=== Section Start ===

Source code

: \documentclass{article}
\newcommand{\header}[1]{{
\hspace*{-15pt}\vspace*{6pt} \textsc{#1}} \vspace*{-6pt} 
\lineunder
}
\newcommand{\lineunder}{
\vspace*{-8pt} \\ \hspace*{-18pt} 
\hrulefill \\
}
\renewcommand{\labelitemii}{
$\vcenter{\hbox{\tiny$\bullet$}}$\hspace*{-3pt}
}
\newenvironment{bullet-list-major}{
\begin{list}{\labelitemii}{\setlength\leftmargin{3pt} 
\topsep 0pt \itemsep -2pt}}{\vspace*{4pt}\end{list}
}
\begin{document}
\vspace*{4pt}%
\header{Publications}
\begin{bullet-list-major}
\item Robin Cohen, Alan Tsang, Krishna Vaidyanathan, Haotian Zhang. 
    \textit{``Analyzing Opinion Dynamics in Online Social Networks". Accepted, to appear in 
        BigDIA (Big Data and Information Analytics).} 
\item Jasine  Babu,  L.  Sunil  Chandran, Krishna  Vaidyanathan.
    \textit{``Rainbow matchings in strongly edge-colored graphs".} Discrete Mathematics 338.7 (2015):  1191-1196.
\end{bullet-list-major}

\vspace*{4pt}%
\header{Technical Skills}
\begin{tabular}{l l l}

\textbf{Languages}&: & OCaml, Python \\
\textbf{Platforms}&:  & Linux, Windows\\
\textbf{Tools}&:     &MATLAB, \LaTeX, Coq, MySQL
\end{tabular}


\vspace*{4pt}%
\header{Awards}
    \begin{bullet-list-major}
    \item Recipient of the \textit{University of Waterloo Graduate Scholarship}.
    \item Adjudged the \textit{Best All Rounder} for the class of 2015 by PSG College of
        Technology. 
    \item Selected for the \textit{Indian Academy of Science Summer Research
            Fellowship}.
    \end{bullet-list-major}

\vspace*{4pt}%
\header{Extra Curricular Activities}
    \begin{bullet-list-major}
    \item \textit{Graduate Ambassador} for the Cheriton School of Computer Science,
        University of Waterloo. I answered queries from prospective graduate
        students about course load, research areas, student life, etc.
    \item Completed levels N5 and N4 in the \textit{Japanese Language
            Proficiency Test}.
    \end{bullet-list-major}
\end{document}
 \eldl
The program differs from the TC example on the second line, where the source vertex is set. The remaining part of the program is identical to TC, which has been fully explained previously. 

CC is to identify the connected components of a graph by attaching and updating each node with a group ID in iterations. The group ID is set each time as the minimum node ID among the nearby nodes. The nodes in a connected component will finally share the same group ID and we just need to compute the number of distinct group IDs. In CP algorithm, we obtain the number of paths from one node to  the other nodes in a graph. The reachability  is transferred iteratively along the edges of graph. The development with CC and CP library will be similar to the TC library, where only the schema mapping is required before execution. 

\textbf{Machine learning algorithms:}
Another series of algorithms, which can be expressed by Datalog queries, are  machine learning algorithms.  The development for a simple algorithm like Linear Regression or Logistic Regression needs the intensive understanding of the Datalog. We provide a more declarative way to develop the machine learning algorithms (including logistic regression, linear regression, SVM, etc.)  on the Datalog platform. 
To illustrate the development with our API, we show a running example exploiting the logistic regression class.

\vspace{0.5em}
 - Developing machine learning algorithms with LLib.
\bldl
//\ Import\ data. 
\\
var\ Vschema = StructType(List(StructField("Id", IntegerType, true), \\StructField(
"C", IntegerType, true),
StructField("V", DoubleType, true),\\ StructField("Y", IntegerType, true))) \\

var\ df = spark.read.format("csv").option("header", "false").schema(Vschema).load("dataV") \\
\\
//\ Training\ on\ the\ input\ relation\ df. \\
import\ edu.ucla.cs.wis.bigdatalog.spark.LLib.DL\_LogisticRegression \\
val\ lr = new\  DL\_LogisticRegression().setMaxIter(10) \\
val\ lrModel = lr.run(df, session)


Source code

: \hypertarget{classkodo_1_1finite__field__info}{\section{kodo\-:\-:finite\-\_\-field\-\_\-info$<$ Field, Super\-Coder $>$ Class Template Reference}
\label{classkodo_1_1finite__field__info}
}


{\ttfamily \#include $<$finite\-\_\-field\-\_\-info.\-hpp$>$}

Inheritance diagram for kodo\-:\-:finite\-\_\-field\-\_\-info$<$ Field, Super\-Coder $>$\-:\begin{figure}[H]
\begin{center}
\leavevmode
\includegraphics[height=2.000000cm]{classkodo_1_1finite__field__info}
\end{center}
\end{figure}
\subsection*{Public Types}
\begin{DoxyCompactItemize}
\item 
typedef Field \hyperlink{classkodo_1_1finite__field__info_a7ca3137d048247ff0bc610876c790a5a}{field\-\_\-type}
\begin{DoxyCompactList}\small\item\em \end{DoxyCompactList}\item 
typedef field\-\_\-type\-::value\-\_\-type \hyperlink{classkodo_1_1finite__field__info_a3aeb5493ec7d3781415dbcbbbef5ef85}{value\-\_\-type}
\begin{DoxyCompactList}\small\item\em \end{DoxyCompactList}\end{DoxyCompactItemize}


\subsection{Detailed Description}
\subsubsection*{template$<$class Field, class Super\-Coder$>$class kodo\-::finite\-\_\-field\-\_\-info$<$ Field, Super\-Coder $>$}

=== Section End ===

■ **Work item**: A faithful copy of all the records is required.

■ **Written response**:
Source code

: \documentclass{article}
\newcommand{\header}[1]{{
\hspace*{-15pt}\vspace*{6pt} \textsc{#1}} \vspace*{-6pt} 
\lineunder
}
\newcommand{\lineunder}{
\vspace*{-8pt} \\ \hspace*{-18pt} 
\hrulefill \\
}
\renewcommand{\labelitemii}{
$\vcenter{\hbox{\tiny$\bullet$}}$\hspace*{-3pt}
}
\newenvironment{bullet-list-major}{
\begin{list}{\labelitemii}{\setlength\leftmargin{3pt} 
\topsep 0pt \itemsep -2pt}}{\vspace*{4pt}\end{list}
}
\begin{document}
\vspace*{4pt}%
\header{Publications}
\begin{bullet-list-major}
\item Robin Cohen, Alan Tsang, Krishna Vaidyanathan, Haotian Zhang. 
    \textit{``Analyzing Opinion Dynamics in Online Social Networks". Accepted, to appear in 
        BigDIA (Big Data and Information Analytics).} 
\item Jasine  Babu,  L.  Sunil  Chandran, Krishna  Vaidyanathan.
    \textit{``Rainbow matchings in strongly edge-colored graphs".} Discrete Mathematics 338.7 (2015):  1191-1196.
\end{bullet-list-major}

\vspace*{4pt}%
\header{Technical Skills}
\begin{tabular}{l l l}

\textbf{Languages}&: & OCaml, Python \\
\textbf{Platforms}&:  & Linux, Windows\\
\textbf{Tools}&:     &MATLAB, \LaTeX, Coq, MySQL
\end{tabular}


\vspace*{4pt}%
\header{Awards}
    \begin{bullet-list-major}
    \item Recipient of the \textit{University of Waterloo Graduate Scholarship}.
    \item Adjudged the \textit{Best All Rounder} for the class of 2015 by PSG College of
        Technology. 
    \item Selected for the \textit{Indian Academy of Science Summer Research
            Fellowship}.
    \end{bullet-list-major}

\vspace*{4pt}%
\header{Extra Curricular Activities}
    \begin{bullet-list-major}
    \item \textit{Graduate Ambassador} for the Cheriton School of Computer Science,
        University of Waterloo. I answered queries from prospective graduate
        students about course load, research areas, student life, etc.
    \item Completed levels N5 and N4 in the \textit{Japanese Language
            Proficiency Test}.
    \end{bullet-list-major}
\end{document}
 \eldl
The program differs from the TC example on the second line, where the source vertex is set. The remaining part of the program is identical to TC, which has been fully explained previously. 

CC is to identify the connected components of a graph by attaching and updating each node with a group ID in iterations. The group ID is set each time as the minimum node ID among the nearby nodes. The nodes in a connected component will finally share the same group ID and we just need to compute the number of distinct group IDs. In CP algorithm, we obtain the number of paths from one node to  the other nodes in a graph. The reachability  is transferred iteratively along the edges of graph. The development with CC and CP library will be similar to the TC library, where only the schema mapping is required before execution. 

\textbf{Machine learning algorithms:}
Another series of algorithms, which can be expressed by Datalog queries, are  machine learning algorithms.  The development for a simple algorithm like Linear Regression or Logistic Regression needs the intensive understanding of the Datalog. We provide a more declarative way to develop the machine learning algorithms (including logistic regression, linear regression, SVM, etc.)  on the Datalog platform. 
To illustrate the development with our API, we show a running example exploiting the logistic regression class.

\vspace{0.5em}
 - Developing machine learning algorithms with LLib.
\bldl
//\ Import\ data. 
\\
var\ Vschema = StructType(List(StructField("Id", IntegerType, true), \\StructField(
"C", IntegerType, true),
StructField("V", DoubleType, true),\\ StructField("Y", IntegerType, true))) \\

var\ df = spark.read.format("csv").option("header", "false").schema(Vschema).load("dataV") \\
\\
//\ Training\ on\ the\ input\ relation\ df. \\
import\ edu.ucla.cs.wis.bigdatalog.spark.LLib.DL\_LogisticRegression \\
val\ lr = new\  DL\_LogisticRegression().setMaxIter(10) \\
val\ lrModel = lr.run(df, session)


Source code

: \hypertarget{classkodo_1_1finite__field__info}{\section{kodo\-:\-:finite\-\_\-field\-\_\-info$<$ Field, Super\-Coder $>$ Class Template Reference}
\label{classkodo_1_1finite__field__info}
}


{\ttfamily \#include $<$finite\-\_\-field\-\_\-info.\-hpp$>$}

Inheritance diagram for kodo\-:\-:finite\-\_\-field\-\_\-info$<$ Field, Super\-Coder $>$\-:\begin{figure}[H]
\begin{center}
\leavevmode
\includegraphics[height=2.000000cm]{classkodo_1_1finite__field__info}
\end{center}
\end{figure}
\subsection*{Public Types}
\begin{DoxyCompactItemize}
\item 
typedef Field \hyperlink{classkodo_1_1finite__field__info_a7ca3137d048247ff0bc610876c790a5a}{field\-\_\-type}
\begin{DoxyCompactList}\small\item\em \end{DoxyCompactList}\item 
typedef field\-\_\-type\-::value\-\_\-type \hyperlink{classkodo_1_1finite__field__info_a3aeb5493ec7d3781415dbcbbbef5ef85}{value\-\_\-type}
\begin{DoxyCompactList}\small\item\em \end{DoxyCompactList}\end{DoxyCompactItemize}


\subsection{Detailed Description}
\subsubsection*{template$<$class Field, class Super\-Coder$>$class kodo\-::finite\-\_\-field\-\_\-info$<$ Field, Super\-Coder $>$}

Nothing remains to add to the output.